──────── ENTRIES SUPPLIED

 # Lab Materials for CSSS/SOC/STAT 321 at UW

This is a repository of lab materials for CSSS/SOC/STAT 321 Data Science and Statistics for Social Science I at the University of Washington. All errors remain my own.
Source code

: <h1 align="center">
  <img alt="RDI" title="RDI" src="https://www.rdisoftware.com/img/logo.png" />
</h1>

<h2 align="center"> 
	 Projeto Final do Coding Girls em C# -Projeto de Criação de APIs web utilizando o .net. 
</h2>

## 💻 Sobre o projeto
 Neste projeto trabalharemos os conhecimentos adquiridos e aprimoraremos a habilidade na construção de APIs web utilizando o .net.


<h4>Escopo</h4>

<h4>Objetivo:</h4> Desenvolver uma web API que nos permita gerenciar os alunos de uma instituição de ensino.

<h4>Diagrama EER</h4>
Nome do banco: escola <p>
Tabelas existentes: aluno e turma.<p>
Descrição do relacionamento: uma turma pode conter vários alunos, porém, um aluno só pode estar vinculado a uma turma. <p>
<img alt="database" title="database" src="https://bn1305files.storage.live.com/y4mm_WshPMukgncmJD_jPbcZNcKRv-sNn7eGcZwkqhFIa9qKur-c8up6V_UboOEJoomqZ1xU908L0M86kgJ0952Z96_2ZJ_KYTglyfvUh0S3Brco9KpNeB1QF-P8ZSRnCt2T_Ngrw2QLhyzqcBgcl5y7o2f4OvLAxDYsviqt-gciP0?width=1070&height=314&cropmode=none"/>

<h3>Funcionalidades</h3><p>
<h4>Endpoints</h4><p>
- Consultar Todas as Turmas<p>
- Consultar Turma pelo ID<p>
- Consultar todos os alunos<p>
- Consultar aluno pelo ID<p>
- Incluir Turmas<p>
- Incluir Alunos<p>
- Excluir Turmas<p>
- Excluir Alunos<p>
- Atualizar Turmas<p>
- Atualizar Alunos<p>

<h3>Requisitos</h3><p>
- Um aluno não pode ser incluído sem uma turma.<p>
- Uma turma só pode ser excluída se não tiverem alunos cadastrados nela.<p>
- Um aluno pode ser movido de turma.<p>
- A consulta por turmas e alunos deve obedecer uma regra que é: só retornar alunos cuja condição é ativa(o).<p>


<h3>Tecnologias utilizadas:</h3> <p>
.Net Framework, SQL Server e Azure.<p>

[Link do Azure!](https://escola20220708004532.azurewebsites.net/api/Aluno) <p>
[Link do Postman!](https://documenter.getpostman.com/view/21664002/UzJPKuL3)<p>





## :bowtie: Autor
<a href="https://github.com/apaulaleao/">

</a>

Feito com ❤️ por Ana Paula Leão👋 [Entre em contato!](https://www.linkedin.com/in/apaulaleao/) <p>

────────────────

## WHAT THE TASK ASKS
Would you retype the listing above in full, exactly as it reads?

## ANSWER
 # Lab Materials for CSSS/SOC/STAT 321 at UW

This is a repository of lab materials for CSSS/SOC/STAT 321 Data Science and Statistics for Social Science I at the University of Washington. All errors remain my own.
Source code

: <h1 align="center">
  <img alt="RDI" title="RDI" src="https://www.rdisoftware.com/img/logo.png" />
</h1>

<h2 align="center"> 
	 Projeto Final do Coding Girls em C# -Projeto de Criação de APIs web utilizando o .net. 
</h2>

## 💻 Sobre o projeto
 Neste projeto trabalharemos os conhecimentos adquiridos e aprimoraremos a habilidade na construção de APIs web utilizando o .net.


<h4>Escopo</h4>

<h4>Objetivo:</h4> Desenvolver uma web API que nos permita gerenciar os alunos de uma instituição de ensino.

<h4>Diagrama EER</h4>
Nome do banco: escola <p>
Tabelas existentes: aluno e turma.<p>
Descrição do relacionamento: uma turma pode conter vários alunos, porém, um aluno só pode estar vinculado a uma turma. <p>
<img alt="database" title="database" src="https://bn1305files.storage.live.com/y4mm_WshPMukgncmJD_jPbcZNcKRv-sNn7eGcZwkqhFIa9qKur-c8up6V_UboOEJoomqZ1xU908L0M86kgJ0952Z96_2ZJ_KYTglyfvUh0S3Brco9KpNeB1QF-P8ZSRnCt2T_Ngrw2QLhyzqcBgcl5y7o2f4OvLAxDYsviqt-gciP0?width=1070&height=314&cropmode=none"/>

<h3>Funcionalidades</h3><p>
<h4>Endpoints</h4><p>
- Consultar Todas as Turmas<p>
- Consultar Turma pelo ID<p>
- Consultar todos os alunos<p>
- Consultar aluno pelo ID<p>
- Incluir Turmas<p>
- Incluir Alunos<p>
- Excluir Turmas<p>
- Excluir Alunos<p>
- Atualizar Turmas<p>
- Atualizar Alunos<p>

<h3>Requisitos</h3><p>
- Um aluno não pode ser incluído sem uma turma.<p>
- Uma turma só pode ser excluída se não tiverem alunos cadastrados nela.<p>
- Um aluno pode ser movido de turma.<p>
- A consulta por turmas e alunos deve obedecer uma regra que é: só retornar alunos cuja condição é ativa(o).<p>


<h3>Tecnologias utilizadas:</h3> <p>
.Net Framework, SQL Server e Azure.<p>

[Link do Azure!](https://escola20220708004532.azurewebsites.net/api/Aluno) <p>
[Link do Postman!](https://documenter.getpostman.com/view/21664002/UzJPKuL3)<p>





## :bowtie: Autor
<a href="https://github.com/apaulaleao/">

</a>

Feito com ❤️ por Ana Paula Leão👋 [Entre em contato!](https://www.linkedin.com/in/apaulaleao/) <p>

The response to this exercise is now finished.